A protocol for the early initiation of enteral nutrition was applied to both groups, and insulin was infused to achieve normoglycemia.
Results
Patients in the late-initiation group had a relative increase of 6.3% in the likelihood of being discharged alive earlier from the ICU (hazard ratio, 1.06; 95% confidence interval [CI], 1.00 to 1.13; P = 0.04) and from the hospital (hazard ratio, 1.06; 95% CI, 1.00 to 1.13; P = 0.04), without evidence of decreased functional status at hospital AS1842856 supplier discharge. Rates of death in the ICU and in the hospital and rates of survival at 90 days were similar in the two groups. Patients in the late-initiation group,
as compared with the early-initiation group, had fewer ICU infections (22.8% vs. 26.2%, P = 0.008) and a lower incidence of cholestasis (P<0.001). The late-initiation group had a relative reduction of 9.7% in the proportion of patients requiring more than 2 days of mechanical ventilation (P = 0.006), a median reduction www.selleckchem.com/products/gw3965.html of 3 days in the duration of renal-replacement therapy (P = 0.008), and a mean reduction in health
care costs of ss1,110 (about $1,600) (P = 0.04).
Conclusions
Late initiation of parenteral nutrition was associated with faster recovery and fewer complications, as compared with early initiation.”

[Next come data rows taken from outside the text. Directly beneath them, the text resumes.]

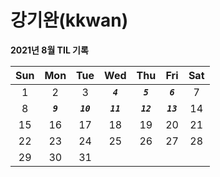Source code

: # **강기완(kkwan)**

**2021년 8월 TIL 기록**

| Sun |    Mon    |    Tue     |    Wed     |    Thu     |    Fri     | Sat |
| :-: | :-------: | :--------: | :--------: | :--------: | :--------: | :-: |
|  1  |     2     |     3      | **_`4`_**  | **_`5`_**  | **_`6`_**  |  7  |
|  8  | **_`9`_** | **_`10`_** | **_`11`_** | **_`12`_** | **_`13`_** | 14  |
| 15  |    16     |     17     |     18     |     19     |     20     | 21  |
| 22  |    23     |     24     |     25     |     26     |     27     | 28  |
| 29  |    30     |     31     |            |            |            |     |
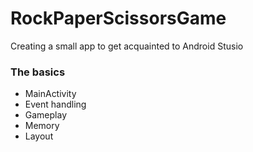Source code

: # RockPaperScissorsGame
Creating a small app to get acquainted to Android Stusio

### The basics
- MainActivity
- Event handling
- Gameplay
- Memory
- Layout
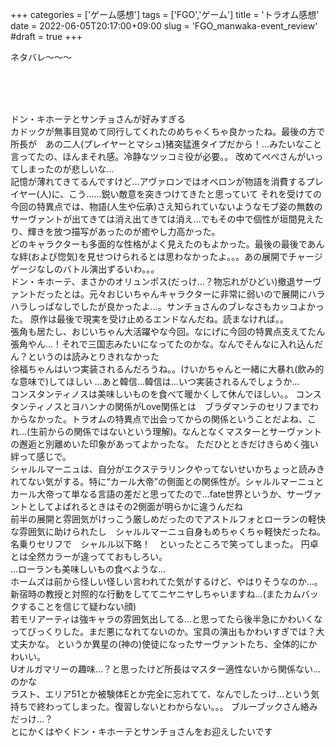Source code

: +++
categories = ['ゲーム感想']
tags = ['FGO','ゲーム']
title = 'トラオム感想'
date = 2022-06-05T20:17:00+09:00
slug = 'FGO_manwaka-event_review'
#draft = true
+++

ネタバレ～～～
<!--more-->
<br>
<br>
<br>

ドン・キホーテとサンチョさんが好みすぎる
<br>
カドックが無事目覚めて同行してくれたのめちゃくちゃ良かったね。最後の方で所長が　あの二人(プレイヤーとマシュ)猪突猛進タイプだから！…みたいなこと言ってたの、ほんまそれ感。冷静なツッコミ役が必要。。
改めてぺぺさんがいってしまったのが悲しいな…
<br>
記憶が薄れてきてるんですけど…アヴァロンではオベロンが物語を消費するプレイヤー(人)に、こう……鋭い敵意を突きつけてきたと思っていて
それを受けての今回の特異点では、物語(人生や伝承)さえ知られていないようなモブ姿の無数のサーヴァントが出てきては消え出てきては消え…でもその中で個性が垣間見えたり、輝きを放つ描写があったのが癒やし力高かった。
<br>
どのキャラクターも多面的な性格がよく見えたのもよかった。最後の最後であんな絆(および惚気)を見せつけられるとは思わなかったよ。。。あの展開でチャージゲージなしのバトル演出ずるいわ。。。
<br>
ドン・キホーテ、まさかのオリュンポス(だっけ…？物忘れがひどい)撤退サーヴァントだったとは。元々おじいちゃんキャラクターに非常に弱いので展開にハラハラしっぱなしでしたが良かったよ…。サンチョさんのブレなさもカッコよかった。
原作は最後で現実を受け止めるエンドなんだね。読まなければ。。
<br>
張角も居たし、おじいちゃん大活躍やな今回。なにげに今回の特異点支えてたん張角やん…！それで三国志みたいになってたのかな。なんでそんなに入れ込んだん？というのは読みとりきれなかった
<br>
徐福ちゃんはいつ実装されるんだろうね。。けいかちゃんと一緒に大暴れ(飲み的な意味で)してほしい
…あと韓信…韓信は…いつ実装されるんでしょうか…
<br>
コンスタンティノスは美味しいものを食べて暖かくして休んでほしい。。
コンスタンティノスとヨハンナの関係がLove関係とは　ブラダマンテのセリフまでわからなかった。トラオムの特異点で出会ってからの関係ということだよね、これ…(生前からの関係ではないという理解)。なんとなくマスターとサーヴァントの邂逅と別離めいた印象があってよかったな。
ただひとときだけきらめく強い絆って感じで。
<br>
シャルルマーニュは、自分がエクステラリンクやってないせいかちょっと読みきれてない気がする。特に“カール大帝”の側面との関係性が。シャルルマーニュとカール大帝って単なる言語の差だと思ってたので…fate世界というか、サーヴァントとしてよばれるときはその2側面が明らかに違うんだね
<br>
前半の展開と雰囲気がけっこう厳しめだったのでアストルフォとローランの軽快な雰囲気に助けられたし　シャルルマーニュ自身もめちゃくちゃ軽快だったね。名乗りセリフで　シャルル以下略！　といったところで笑ってしまった。
円卓とは全然カラーが違ってておもしろい。
<br>
…ローランも美味しいもの食べような…
<br>
ホームズは前から怪しい怪しい言われてた気がするけど、やはりそうなのか…。新宿時の教授と対照的な行動をしててニヤニヤしちゃいますね…(またカムバックすることを信じて疑わない顔)
<br>
若モリアーティは強キャラの雰囲気出してる…と思ってたら後半急にかわいくなってびっくりした。まだ悪になれてないのか。宝具の演出もかわいすぎでは？大丈夫かな。
というか異星の(神の)使徒になったサーヴァントたち、全体的にかわいい。
<br>
Uオルガマリーの趣味…？と思ったけど所長はマスター適性ないから関係ない…のかな
<br>
ラスト、エリア51とか被験体Eとか完全に忘れてて、なんでしたっけ…という気持ちで終わってしまった。復習しないとわからない。。。
ブルーブックさん絡みだっけ…？
<br>
とにかくはやくドン・キホーテとサンチョさんをお迎えしたいです
<br>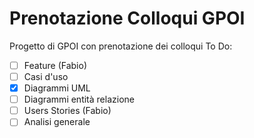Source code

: # Prenotazione Colloqui GPOI
Progetto di GPOI con prenotazione dei colloqui
To Do:
- [ ] Feature (Fabio)
- [ ] Casi d'uso
- [x] Diagrammi UML
- [ ] Diagrammi entità relazione
- [ ] Users Stories (Fabio)
- [ ] Analisi generale
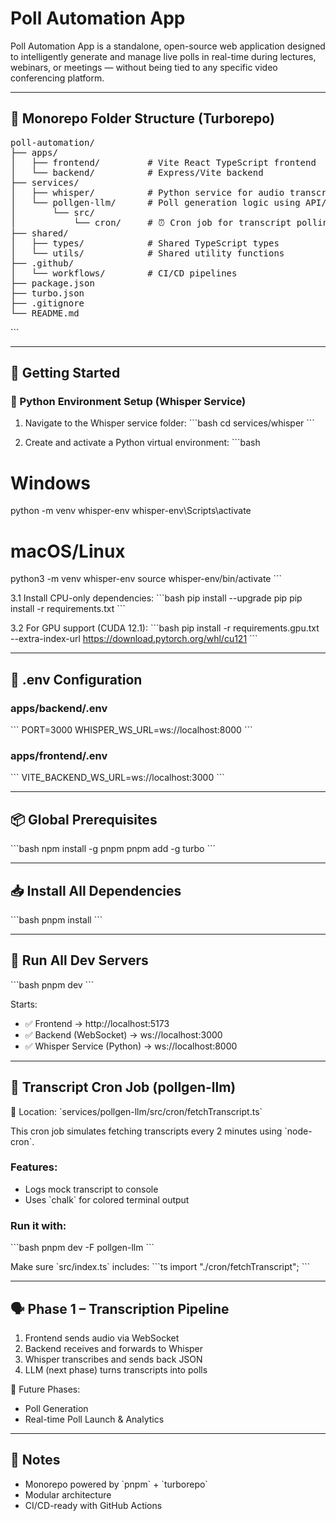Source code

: # Poll Automation App

Poll Automation App is a standalone, open-source web application designed to intelligently generate and manage live polls in real-time during lectures, webinars, or meetings — without being tied to any specific video conferencing platform.

---

## 📁 Monorepo Folder Structure (Turborepo)

<pre lang="md">
poll-automation/
├── apps/
│   ├── frontend/         # Vite React TypeScript frontend
│   └── backend/          # Express/Vite backend
├── services/
│   ├── whisper/          # Python service for audio transcription (Whisper)
│   └── pollgen-llm/      # Poll generation logic using API/Local LLMs
│       └── src/
│           └── cron/     # ⏰ Cron job for transcript polling
├── shared/
│   ├── types/            # Shared TypeScript types
│   └── utils/            # Shared utility functions
├── .github/
│   └── workflows/        # CI/CD pipelines
├── package.json
├── turbo.json
├── .gitignore
└── README.md
</pre>

\`\`\`

---

## 🚀 Getting Started

### 🔧 Python Environment Setup (Whisper Service)

1. Navigate to the Whisper service folder:
\`\`\`bash
cd services/whisper
\`\`\`

2. Create and activate a Python virtual environment:
\`\`\`bash
# Windows
python -m venv whisper-env
whisper-env\\Scripts\\activate

# macOS/Linux
python3 -m venv whisper-env
source whisper-env/bin/activate
\`\`\`

3.1 Install CPU-only dependencies:
\`\`\`bash
pip install --upgrade pip
pip install -r requirements.txt
\`\`\`

3.2 For GPU support (CUDA 12.1):
\`\`\`bash
pip install -r requirements.gpu.txt --extra-index-url https://download.pytorch.org/whl/cu121
\`\`\`

---

## 🔧 .env Configuration

### apps/backend/.env
\`\`\`
PORT=3000
WHISPER_WS_URL=ws://localhost:8000
\`\`\`

### apps/frontend/.env
\`\`\`
VITE_BACKEND_WS_URL=ws://localhost:3000
\`\`\`

---

## 📦 Global Prerequisites

\`\`\`bash
npm install -g pnpm
pnpm add -g turbo
\`\`\`

---

## 📥 Install All Dependencies

\`\`\`bash
pnpm install
\`\`\`

---

## 🧪 Run All Dev Servers

\`\`\`bash
pnpm dev
\`\`\`

Starts:
- ✅ Frontend → http://localhost:5173  
- ✅ Backend (WebSocket) → ws://localhost:3000  
- ✅ Whisper Service (Python) → ws://localhost:8000  

---

## 🔁 Transcript Cron Job (pollgen-llm)

📄 Location: \`services/pollgen-llm/src/cron/fetchTranscript.ts\`

This cron job simulates fetching transcripts every 2 minutes using \`node-cron\`.

### Features:
- Logs mock transcript to console
- Uses \`chalk\` for colored terminal output

### Run it with:
\`\`\`bash
pnpm dev -F pollgen-llm
\`\`\`

Make sure \`src/index.ts\` includes:
\`\`\`ts
import "./cron/fetchTranscript";
\`\`\`

---

## 🗣 Phase 1 – Transcription Pipeline

1. Frontend sends audio via WebSocket  
2. Backend receives and forwards to Whisper  
3. Whisper transcribes and sends back JSON  
4. LLM (next phase) turns transcripts into polls

📅 Future Phases:
- Poll Generation
- Real-time Poll Launch & Analytics

---

## 📌 Notes

- Monorepo powered by \`pnpm\` + \`turborepo\`
- Modular architecture
- CI/CD-ready with GitHub Actions
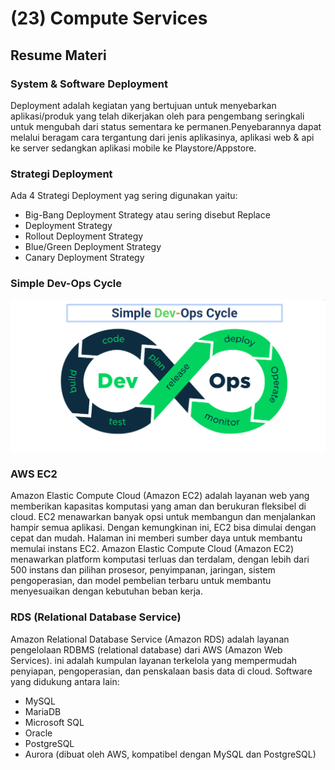 # (23) Compute Services

## Resume Materi

### System & Software Deployment

Deployment adalah kegiatan yang bertujuan untuk menyebarkan aplikasi/produk yang telah dikerjakan oleh para pengembang seringkali untuk mengubah dari status sementara ke permanen.Penyebarannya dapat melalui beragam cara tergantung dari jenis aplikasinya, aplikasi web & api ke server sedangkan aplikasi mobile ke Playstore/Appstore.

### Strategi Deployment

Ada 4 Strategi Deployment yag sering digunakan yaitu:

- Big-Bang Deployment Strategy atau sering disebut Replace
- Deployment Strategy
- Rollout Deployment Strategy
- Blue/Green Deployment Strategy
- Canary Deployment Strategy

### Simple Dev-Ops Cycle

<img src="screenshot/SimpleDevops.PNG">

### AWS EC2

Amazon Elastic Compute Cloud (Amazon EC2) adalah layanan web yang memberikan kapasitas komputasi yang aman dan berukuran fleksibel di cloud. EC2 menawarkan banyak opsi untuk membangun dan menjalankan hampir semua aplikasi. Dengan kemungkinan ini, EC2 bisa dimulai dengan cepat dan mudah. Halaman ini memberi sumber daya untuk membantu memulai instans EC2. Amazon Elastic Compute Cloud (Amazon EC2) menawarkan platform komputasi terluas dan terdalam, dengan lebih dari 500 instans dan pilihan prosesor, penyimpanan, jaringan, sistem pengoperasian, dan model pembelian terbaru untuk membantu menyesuaikan dengan kebutuhan beban kerja.

### RDS (Relational Database Service)

Amazon Relational Database Service (Amazon RDS) adalah layanan pengelolaan RDBMS (relational database) dari AWS (Amazon Web Services). ini adalah kumpulan layanan terkelola yang mempermudah penyiapan, pengoperasian, dan penskalaan basis data di cloud. Software yang didukung antara lain:

- MySQL
- MariaDB
- Microsoft SQL
- Oracle
- PostgreSQL
- Aurora (dibuat oleh AWS, kompatibel dengan MySQL dan PostgreSQL)
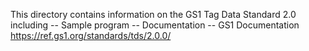 This directory contains information on the GS1 Tag Data Standard 2.0 including
 -- Sample program
 -- Documentation 
 -- GS1 Documentation  https://ref.gs1.org/standards/tds/2.0.0/
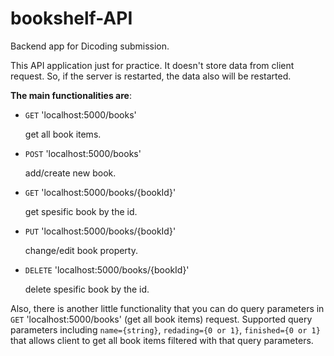 # bookshelf-API
Backend app for Dicoding submission.

This API application just for practice. It doesn't store data from client request. So, if the server is restarted, the data also will be restarted.

**The main functionalities are**:
- `GET` 'localhost:5000/books'

  get all book items.
  
- `POST` 'localhost:5000/books'

  add/create new book.
  
- `GET` 'localhost:5000/books/{bookId}'

  get spesific book by the id.
  
- `PUT` 'localhost:5000/books/{bookId}'

  change/edit book property.
  
- `DELETE` 'localhost:5000/books/{bookId}'

  delete spesific book by the id.
  
Also, there is another little functionality that you can do query parameters in `GET` 'localhost:5000/books' (get all book items) request.
Supported query parameters including `name={string}`, `redading={0 or 1}`, `finished={0 or 1}` that allows client to get all book items filtered with that query parameters.
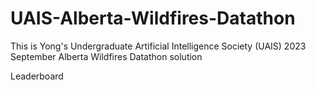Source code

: # UAIS-Alberta-Wildfires-Datathon

This is Yong's Undergraduate Artificial Intelligence Society (UAIS) 2023 September Alberta Wildfires Datathon solution

Leaderboard
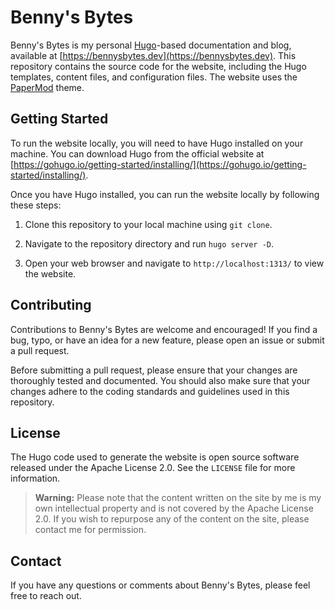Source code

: # Benny's Bytes

Benny's Bytes is my personal [Hugo](https://gohugo.io)-based documentation and blog, available at [https://bennysbytes.dev](https://bennysbytes.dev). This repository contains the source code for the website, including the Hugo templates, content files, and configuration files. The website uses the [PaperMod](https://github.com/adityatelange/hugo-PaperMod) theme.

## Getting Started

To run the website locally, you will need to have Hugo installed on your machine. You can download Hugo from the official website at [https://gohugo.io/getting-started/installing/](https://gohugo.io/getting-started/installing/).

Once you have Hugo installed, you can run the website locally by following these steps:

1. Clone this repository to your local machine using `git clone`.

2. Navigate to the repository directory and run `hugo server -D`.

3. Open your web browser and navigate to `http://localhost:1313/` to view the website.

## Contributing

Contributions to Benny's Bytes are welcome and encouraged! If you find a bug, typo, or have an idea for a new feature, please open an issue or submit a pull request.

Before submitting a pull request, please ensure that your changes are thoroughly tested and documented. You should also make sure that your changes adhere to the coding standards and guidelines used in this repository.

## License

The Hugo code used to generate the website is open source software released under the Apache License 2.0. See the `LICENSE` file for more information.

> **Warning:** Please note that the content written on the site by me is my own intellectual property and is not covered by the Apache License 2.0. If you wish to repurpose any of the content on the site, please contact me for permission.

## Contact

If you have any questions or comments about Benny's Bytes, please feel free to reach out.
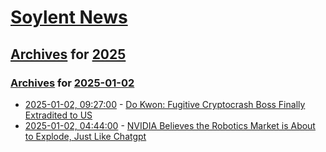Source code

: # [Soylent News](../../../README.md)

## [Archives](../../index.md) for [2025](../index.md)

### [Archives](../../index.md) for [2025-01-02](index.md)

* [2025-01-02, 09:27:00](https://soylentnews.org/article.pl?sid=25/01/01/1459230&from=rss) - [Do Kwon: Fugitive Cryptocrash Boss Finally Extradited to US](https://soylentnews.org/article.pl?sid=25/01/01/1459230&from=rss)
* [2025-01-02, 04:44:00](https://soylentnews.org/article.pl?sid=25/01/01/1341234&from=rss) - [NVIDIA Believes the Robotics Market is About to Explode, Just Like Chatgpt](https://soylentnews.org/article.pl?sid=25/01/01/1341234&from=rss)
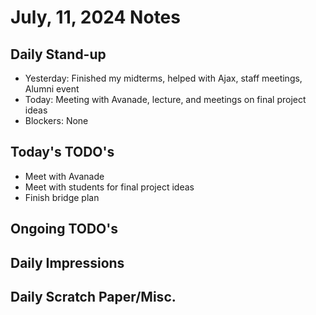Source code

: # July, 11, 2024 Notes



## Daily Stand-up

* Yesterday: Finished my midterms, helped with Ajax, staff meetings, Alumni event
* Today: Meeting with Avanade, lecture, and meetings on final project ideas
* Blockers: None

## Today's TODO's
* Meet with Avanade
* Meet with students for final project ideas
* Finish bridge plan 


## Ongoing TODO's
 


## Daily Impressions




## Daily Scratch Paper/Misc. 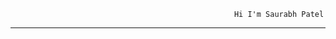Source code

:                                                       Hi I'm Saurabh Patel
---------------------------------------------------------------------------------------------------------------------------------
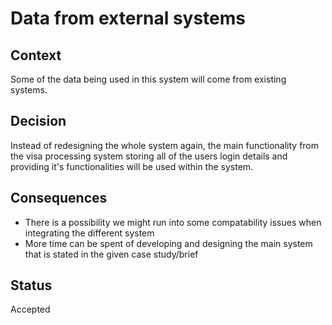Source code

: # Data from external systems

## Context
Some of the data being used in this system will come from existing systems.

## Decision
Instead of redesigning the whole system again, the main functionality from the visa processing system storing all of the users login details and providing it's functionalities will be used within the system.

## Consequences
- There is a possibility we might run into some compatability issues when integrating the different system
- More time can be spent of developing and designing the main system that is stated in the given case study/brief

## Status
Accepted
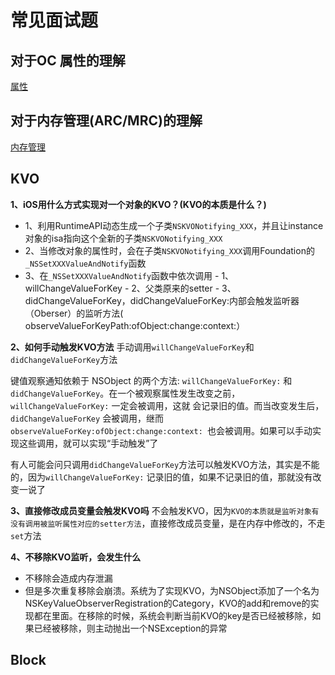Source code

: # 常见面试题

## 对于OC 属性的理解

[属性][1]




## 对于内存管理(ARC/MRC)的理解

 [内存管理][2]


 ## KVO 

 **1、iOS用什么方式实现对一个对象的KVO？(KVO的本质是什么？)**
- 1、利用RuntimeAPI动态生成一个子类`NSKVONotifying_XXX`，并且让instance对象的isa指向这个全新的子类`NSKVONotifying_XXX`
- 2、当修改对象的属性时，会在子类`NSKVONotifying_XXX`调用Foundation的`_NSSetXXXValueAndNotify`函数
- 3、在`_NSSetXXXValueAndNotify`函数中依次调用
        - 1、willChangeValueForKey
        - 2、父类原来的setter
        - 3、didChangeValueForKey，didChangeValueForKey:内部会触发监听器（Oberser）的监听方法( observeValueForKeyPath:ofObject:change:context:）
 
 
**2、如何手动触发KVO方法**
手动调用`willChangeValueForKey`和`didChangeValueForKey`方法

键值观察通知依赖于 NSObject 的两个方法: `willChangeValueForKey:` 和 `didChangeValueForKey`。在一个被观察属性发生改变之前， `willChangeValueForKey:` 一定会被调用，这就
会记录旧的值。而当改变发生后， `didChangeValueForKey` 会被调用，继而 `observeValueForKey:ofObject:change:context: `也会被调用。如果可以手动实现这些调用，就可以实现“手动触发”了

 有人可能会问只调用`didChangeValueForKey`方法可以触发KVO方法，其实是不能的，因为`willChangeValueForKey:` 记录旧的值，如果不记录旧的值，那就没有改变一说了


**3、直接修改成员变量会触发KVO吗**
不会触发KVO，因为`KVO的本质就是监听对象有没有调用被监听属性对应的setter方法`，直接修改成员变量，是在内存中修改的，不走`set`方法




**4、不移除KVO监听，会发生什么**
- 不移除会造成内存泄漏
- 但是多次重复移除会崩溃。系统为了实现KVO，为NSObject添加了一个名为NSKeyValueObserverRegistration的Category，KVO的add和remove的实现都在里面。在移除的时候，系统会判断当前KVO的key是否已经被移除，如果已经被移除，则主动抛出一个NSException的异常

     
[1]:../../iOS/Objective_C/属性/属性.md
[2]:../../iOS/Objective_C/内存管理/OC内存管理.md

## Block

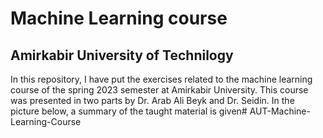 # Machine Learning course 
## Amirkabir University of Technilogy

In this repository, I have put the exercises related to the machine learning course of the spring 2023 semester at Amirkabir University.
This course was presented in two parts by Dr. Arab Ali Beyk and Dr. Seidin. In the picture below, a summary of the taught material is given# AUT-Machine-Learning-Course
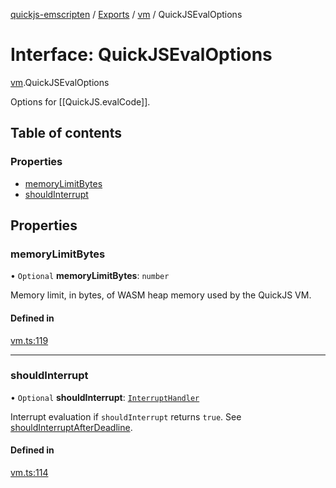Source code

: [quickjs-emscripten](../README.md) / [Exports](../modules.md) / [vm](../modules/vm.md) / QuickJSEvalOptions

# Interface: QuickJSEvalOptions

[vm](../modules/vm.md).QuickJSEvalOptions

Options for [[QuickJS.evalCode]].

## Table of contents

### Properties

- [memoryLimitBytes](vm.QuickJSEvalOptions.md#memorylimitbytes)
- [shouldInterrupt](vm.QuickJSEvalOptions.md#shouldinterrupt)

## Properties

### memoryLimitBytes

• `Optional` **memoryLimitBytes**: `number`

Memory limit, in bytes, of WASM heap memory used by the QuickJS VM.

#### Defined in

[vm.ts:119](https://github.com/justjake/quickjs-emscripten/blob/master/ts/vm.ts#L119)

___

### shouldInterrupt

• `Optional` **shouldInterrupt**: [`InterruptHandler`](../modules/vm.md#interrupthandler)

Interrupt evaluation if `shouldInterrupt` returns `true`.
See [shouldInterruptAfterDeadline](../modules/quickjs.md#shouldinterruptafterdeadline).

#### Defined in

[vm.ts:114](https://github.com/justjake/quickjs-emscripten/blob/master/ts/vm.ts#L114)
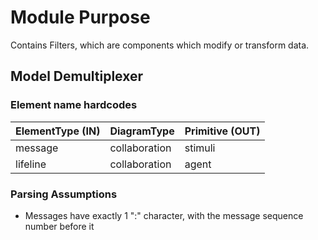 # Module Purpose
Contains Filters, which are components which modify or transform data.

## Model Demultiplexer
### Element name hardcodes
| ElementType (IN) | DiagramType   | Primitive (OUT) |
|------------------|---------------|-----------------|
| message          | collaboration | stimuli         |
| lifeline         | collaboration | agent           |

### Parsing Assumptions
- Messages have exactly 1 ":" character, with the message sequence number before it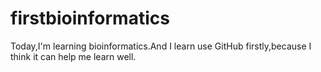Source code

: # firstbioinformatics
Today,I'm learning bioinformatics.And I learn use GitHub firstly,because I think it can help me learn well.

“A subtype-specific PCR approach is described for the identification of HIV-1 intersubtype CRF01_AE and BC recombinants, the two predominant subtypes in Southern China. Primers were designed based on the env and gag regions of the HIV-1 genome. Nested PCRs with primers targeting the env region were performed to amplify subtype C, CRF01_AE, or BC recombinants. To differentiate BC recombinants
from subtype C virus, a BC recombinant specific gag PCR was then performed. In order to identify the CRF07_BC and CRF08_BC recombinant forms, during an additional PCR step was included. Four HIV-1 samples of known subtype, 77 samples with unknown-subtype, and 30 HIV-negative control samples were tested by the new assay. The results of this PCR-based subtyping approach were compared with that of a sequence-based phylogenetic analysis. In total, 73 (94.8%) samples were amplified by the subtype-specific PCR reactions, of which 39 were identified as CRF01_AE, 14 as CRF07_BC, and 20 as CRF08_BC. The sensitivity of this assay was 90.7% for the CRF01_AE recombinant and 100% for BC recombinants. The specificity was 100% when used to identify 30 HIV-negative samples. The reproducibility was 93.8% for CRF01_AE, and 100% for BC recombinants. This subtype-specific PCR technique represents a simple, rapid, and low-cost assay for the identification of HIV-1 CRF01_AE and BC recombinants in Southern China. (C) 2010 Published by Elsevier B.V.